-- Exercise instructions --
Search the data for the word "halves" and copy every line that contains it.

[Given data]

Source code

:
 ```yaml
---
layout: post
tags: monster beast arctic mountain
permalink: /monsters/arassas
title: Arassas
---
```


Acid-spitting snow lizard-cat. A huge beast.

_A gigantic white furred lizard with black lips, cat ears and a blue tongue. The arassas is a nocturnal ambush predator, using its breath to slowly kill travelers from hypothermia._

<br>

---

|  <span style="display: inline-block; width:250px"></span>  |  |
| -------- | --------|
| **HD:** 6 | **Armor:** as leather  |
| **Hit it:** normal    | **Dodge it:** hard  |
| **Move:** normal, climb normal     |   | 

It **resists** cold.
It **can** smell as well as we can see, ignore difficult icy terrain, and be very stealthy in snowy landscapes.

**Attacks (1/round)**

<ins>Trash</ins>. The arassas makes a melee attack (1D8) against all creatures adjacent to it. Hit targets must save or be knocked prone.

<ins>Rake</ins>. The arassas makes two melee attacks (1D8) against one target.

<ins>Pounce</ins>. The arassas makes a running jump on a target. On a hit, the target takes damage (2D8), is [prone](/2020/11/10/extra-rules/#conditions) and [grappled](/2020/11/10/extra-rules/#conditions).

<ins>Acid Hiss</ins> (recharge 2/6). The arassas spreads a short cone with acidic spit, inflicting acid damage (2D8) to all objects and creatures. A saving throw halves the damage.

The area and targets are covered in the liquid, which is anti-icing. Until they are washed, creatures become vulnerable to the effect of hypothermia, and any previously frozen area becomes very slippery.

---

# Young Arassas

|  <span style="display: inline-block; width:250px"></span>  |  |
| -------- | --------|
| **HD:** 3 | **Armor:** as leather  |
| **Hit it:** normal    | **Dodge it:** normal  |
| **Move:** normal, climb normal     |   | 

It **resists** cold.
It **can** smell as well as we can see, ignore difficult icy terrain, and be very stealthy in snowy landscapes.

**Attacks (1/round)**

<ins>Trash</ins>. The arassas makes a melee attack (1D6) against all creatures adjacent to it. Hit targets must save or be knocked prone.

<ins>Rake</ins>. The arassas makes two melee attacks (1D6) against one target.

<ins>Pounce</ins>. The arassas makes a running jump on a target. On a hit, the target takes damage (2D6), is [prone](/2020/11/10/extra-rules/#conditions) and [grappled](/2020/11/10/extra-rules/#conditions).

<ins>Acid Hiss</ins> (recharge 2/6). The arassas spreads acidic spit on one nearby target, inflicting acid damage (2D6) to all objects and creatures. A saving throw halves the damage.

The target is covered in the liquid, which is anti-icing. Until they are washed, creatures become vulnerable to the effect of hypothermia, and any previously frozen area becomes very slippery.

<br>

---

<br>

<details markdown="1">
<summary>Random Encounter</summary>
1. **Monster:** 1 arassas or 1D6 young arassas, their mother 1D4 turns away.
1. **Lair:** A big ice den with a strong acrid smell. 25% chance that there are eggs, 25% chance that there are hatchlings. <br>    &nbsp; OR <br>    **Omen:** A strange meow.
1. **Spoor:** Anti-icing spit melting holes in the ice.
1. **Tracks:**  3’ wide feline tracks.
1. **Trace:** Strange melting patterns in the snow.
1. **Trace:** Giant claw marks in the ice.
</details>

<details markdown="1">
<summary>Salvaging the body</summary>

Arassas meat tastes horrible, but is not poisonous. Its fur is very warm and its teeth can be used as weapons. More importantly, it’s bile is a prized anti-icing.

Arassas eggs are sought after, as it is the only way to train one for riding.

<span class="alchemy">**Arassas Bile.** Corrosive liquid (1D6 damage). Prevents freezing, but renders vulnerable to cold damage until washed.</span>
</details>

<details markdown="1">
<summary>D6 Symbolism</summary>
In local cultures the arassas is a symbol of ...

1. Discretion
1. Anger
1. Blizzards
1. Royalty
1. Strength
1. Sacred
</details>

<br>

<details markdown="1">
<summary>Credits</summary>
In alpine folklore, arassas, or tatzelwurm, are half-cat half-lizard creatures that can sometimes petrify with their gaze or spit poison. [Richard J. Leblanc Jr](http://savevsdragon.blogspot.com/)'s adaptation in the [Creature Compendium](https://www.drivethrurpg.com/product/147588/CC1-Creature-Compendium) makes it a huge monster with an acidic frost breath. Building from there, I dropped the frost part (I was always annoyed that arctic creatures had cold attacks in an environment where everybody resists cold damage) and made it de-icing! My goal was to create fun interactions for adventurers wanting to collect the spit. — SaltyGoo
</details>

[/Given data]

-- Problem solution --
<ins>Acid Hiss</ins> (recharge 2/6). The arassas spreads a short cone with acidic spit, inflicting acid damage (2D8) to all objects and creatures. A saving throw halves the damage.
<ins>Acid Hiss</ins> (recharge 2/6). The arassas spreads acidic spit on one nearby target, inflicting acid damage (2D6) to all objects and creatures. A saving throw halves the damage.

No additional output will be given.